Enjoy the first two chapters of The Chronicles of Trivo: Phoenix Ranger (working title). If you'd like to read more, e-mail email@example.com to become a volunteer reader. Provide feedback, and help improve the final draft!
Trivo was an elven Phoenix Ranger, quite capable with sword and bow, able to follow a goblin’s tracks for hundreds of leagues without tiring. He had earned a small fortune in bounties during the past few years as part of the Phoenix Guild, and planned to keep earning for years to come. The forests of Tyrn teemed with goblins, as tensions escalated in the kingdom’s borderlands. This caused the coffers of the Phoenix Guilt to overflow, as the Tyrnish crown had grown to rely on the Rangers for assistance in eliminating the elves’ enemies by hunting down renegade bands who traveled near Tyrnish territory. Trivo had been charged by his superiors to assassinate a goblin lieutenant named Asturk Blackheart and brought his young apprentice, Elaina, to fight alongside him.
Elaina was once a Ghost Thief, but had joined the Rangers in exchange for a quick release after pick-pocketing an influential Tyrnish noble. Far from the walls of Tyrn now, Elaina followed Trivo through the forest as he examined each bent twig and hoof print for signs of the Black Hand caravan that was traveling through the forest. The Black Hand was a powerful goblin clan, and Asturk Blackheart was rumored to be smuggling weapons through the Tyrnish forest into goblin territory. Elaina had heard rumors about the Black Hand, describing them as fierce, relentless warriors who resented the elves for slowing expanding their territory into ancestral goblin lands.

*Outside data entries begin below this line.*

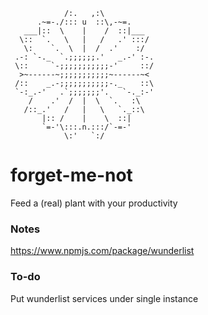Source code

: 	            /:.   ,:\
	      .~=-./::: u  ::\,-~=.
	   ___|::  \    |    /  ::|___
	  \::  `.   \   |   /   .' :::/
	   \:    `.  \  |  /  .'    :/
	 .-: `-._  `.;;;;;;.'   _.-' :-.
	 \::     `-;;;;;;;;;;;-'     ::/
	  >~------~;;;;;;;;;;;~------~<
	 /::    _.-;;;;;;;;;;;-._    ::\
	 `-:_.-'   .`;;;;;;;'.   `-._:-'
	    /    .'  /  |  \  `.   :\
	   /::_.'   /   |   \   `._::\
	       |:: /    |    \  ::|
	       `=-'\:::.n.:::/`-=-'      
	            \:'   `:/



forget-me-not
=============================
Feed a (real) plant with your productivity

### Notes
https://www.npmjs.com/package/wunderlist

### To-do
Put wunderlist services under single instance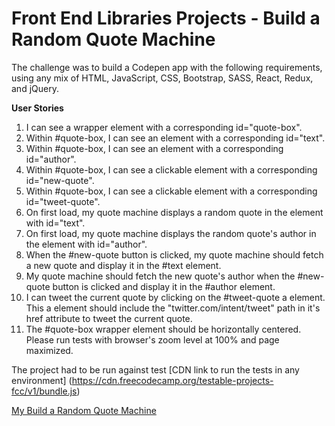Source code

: # Front End Libraries Projects - Build a Random Quote Machine

The challenge was to build a Codepen app with the following requirements, using any mix of HTML, JavaScript, CSS, Bootstrap, SASS, React, Redux, and jQuery.

**User Stories**
1. I can see a wrapper element with a corresponding id="quote-box".
2. Within #quote-box, I can see an element with a corresponding id="text".
3. Within #quote-box, I can see an element with a corresponding id="author".
4. Within #quote-box, I can see a clickable element with a corresponding id="new-quote".
5. Within #quote-box, I can see a clickable element with a corresponding id="tweet-quote".
6. On first load, my quote machine displays a random quote in the element with id="text".
7. On first load, my quote machine displays the random quote's author in the element with id="author".
8. When the #new-quote button is clicked, my quote machine should fetch a new quote and display it in the #text element.
9. My quote machine should fetch the new quote's author when the #new-quote button is clicked and display it in the #author element.
10. I can tweet the current quote by clicking on the #tweet-quote a element. This a element should include the "twitter.com/intent/tweet" path in it's href attribute to tweet the current quote.
11. The #quote-box wrapper element should be horizontally centered. Please run tests with browser's zoom level at 100% and page maximized.
    
The project had to be run against test [CDN link to run the tests in any environment] (https://cdn.freecodecamp.org/testable-projects-fcc/v1/bundle.js)

[My Build a Random Quote Machine](https://codepen.io/ssrome/pen/NeMpRV)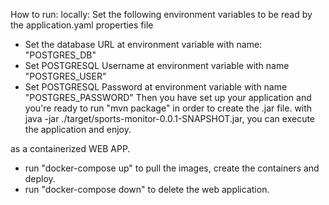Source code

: How to run:
  locally:
  Set the following environment variables to be read by the application.yaml properties file
  - Set the database URL at environment variable with name: "POSTGRES_DB"
  - Set POSTGRESQL Username at environment variable with name "POSTGRES_USER"
  - Set POSTGRESQL Password at environment variable with name "POSTGRES_PASSWORD"
    Then you have set up your application and you're ready to run "mvn package" in order to create the .jar file.
    with java -jar ./target/sports-monitor-0.0.1-SNAPSHOT.jar, you can execute the application and enjoy.

 as a containerized WEB APP.
 - run "docker-compose up" to pull the images, create the containers and deploy.
 - run "docker-compose down" to delete the web application.
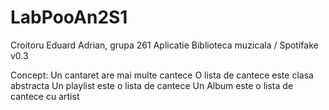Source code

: # LabPooAn2S1

Croitoru Eduard Adrian, grupa 261
Aplicatie Biblioteca muzicala / Spotifake
v0.3

Concept:
  Un cantaret are mai multe cantece
  O lista de cantece este clasa abstracta
  Un playlist este o lista de cantece
  Un Album este o lista de cantece cu artist
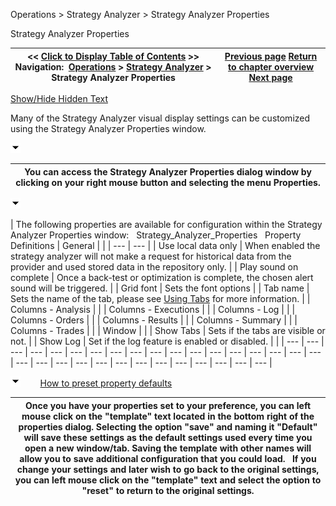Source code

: ﻿


Operations \> Strategy Analyzer \> Strategy Analyzer Properties






















Strategy Analyzer Properties







| \<\< [Click to Display Table of Contents](strategyanalyzer_properties.md) \>\> **Navigation:**     [Operations](operations.md) \> [Strategy Analyzer](strategy_analyzer.md) \> Strategy Analyzer Properties | [Previous page](saving_strategy_parameter_temp.md) [Return to chapter overview](strategy_analyzer.md) [Next page](strategyanalyzer_properties_2.md) |
| --- | --- |




[Show/Hide Hidden Text](javascript:HMToggleExpandAll(!HMAnyToggleOpen()) "Click to open/close expanding sections")









Many of the Strategy Analyzer visual display settings can be customized using the Strategy Analyzer Properties window.


![tog_minus](tog_minus.gif)




| You can access the Strategy Analyzer Properties dialog window by clicking on your right mouse button and selecting the menu Properties. |
| --- |



![tog_minus](tog_minus.gif)




| The following properties are available for configuration within the Strategy Analyzer Properties window:   Strategy_Analyzer_Properties   Property Definitions   | General |  | | --- | --- | | Use local data only | When enabled the strategy analyzer will not make a request for historical data from the provider and used stored data in the repository only. | | Play sound on complete | Once a back\-test or optimization is complete, the chosen alert sound will be triggered. | | Grid font | Sets the font options | | Tab name | Sets the name of the tab, please see [Using Tabs](using_tabs.md) for more information. | | Columns \- Analysis |  | | Columns \- Executions |  | | Columns \- Log |  | | Columns \- Orders |  | | Columns \- Results |  | | Columns \- Summary |  | | Columns \- Trades |  | | Window |  | | Show Tabs | Sets if the tabs are visible or not. | | Show Log | Set if the log feature is enabled or disabled. | |
| --- | --- | --- | --- | --- | --- | --- | --- | --- | --- | --- | --- | --- | --- | --- | --- | --- | --- | --- | --- | --- | --- | --- | --- | --- | --- | --- | --- | --- | --- | --- |



![tog_minus](tog_minus.gif)        [How to preset property defaults](javascript:HMToggle('toggle','HowToPresetPropertyDefaults','HowToPresetPropertyDefaults_ICON'))




| Once you have your properties set to your preference, you can left mouse click on the "template" text located in the bottom right of the properties dialog. Selecting the option "save" and naming it "Default" will save these settings as the default settings used every time you open a new window/tab. Saving the template with other names will allow you to save additional configuration that you could load.   If you change your settings and later wish to go back to the original settings, you can left mouse click on the "template" text and select the option to "reset" to return to the original settings. |
| --- |










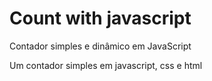 # Count with javascript
Contador simples e dinâmico em JavaScript

Um contador simples em javascript, css e html
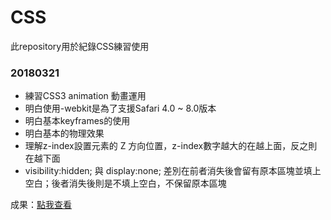 # CSS
此repository用於紀錄CSS練習使用
### 20180321
* 練習CSS3 animation 動畫運用
* 明白使用-webkit是為了支援Safari 4.0 ~ 8.0版本
* 明白基本keyframes的使用
* 明白基本的物理效果  
* 理解z-index設置元素的 Z 方向位置，z-index數字越大的在越上面，反之則在越下面
* visibility:hidden; 與 display:none; 差別在前者消失後會留有原本區塊並填上空白；後者消失後則是不填上空白，不保留原本區塊

成果：[點我查看](https://unromanticman.github.io/CSS/20180321/animations)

She nearly bumped into Trivo as he stopped abruptly to examine a piece of fabric that had been caught in one of the bushes.
“It’s silk,” Trivo stated.
Elaina examined it. It was a small, blue fragment, about the size of her hand. It had small green stitches near one of its edges. “I bet this came from Tyrn,” she told him. “Only a noble or merchant could afford something this elegant, ever since the goblin raids began disrupting the silk trade.”
“Aye. I wonder what such a wealthy person could be doing so far from the city. Gods help us if the nobility are involved. We’ll have to keep our wits about us,” Trivo warned.
Elaina struggled to keep up with Trivo who ran at an even faster pace now. They departed from the main road they had been following, and now kept to one of the nearby trails. Trivo knew these paths extremely well, as he had been traveling them for most of his two hundred fifty years. Elaina, much more familiar with the city of Tyrn, struggled to keep up with Trivo so that she would not fall behind and get lost. She was breathing heavily, although it looked as if Trivo had barely broken a sweat.
“A few more leagues at this pace and you’ll be in fine shape, Elaina. We are almost there!”
Elaina grit her teeth, and began to run even faster, keeping up with Trivo as he ducked beneath tree limbs and kicked up dirt from his boots. Suddenly, he stopped, and she nearly tripped over her own feet to avoid running into him.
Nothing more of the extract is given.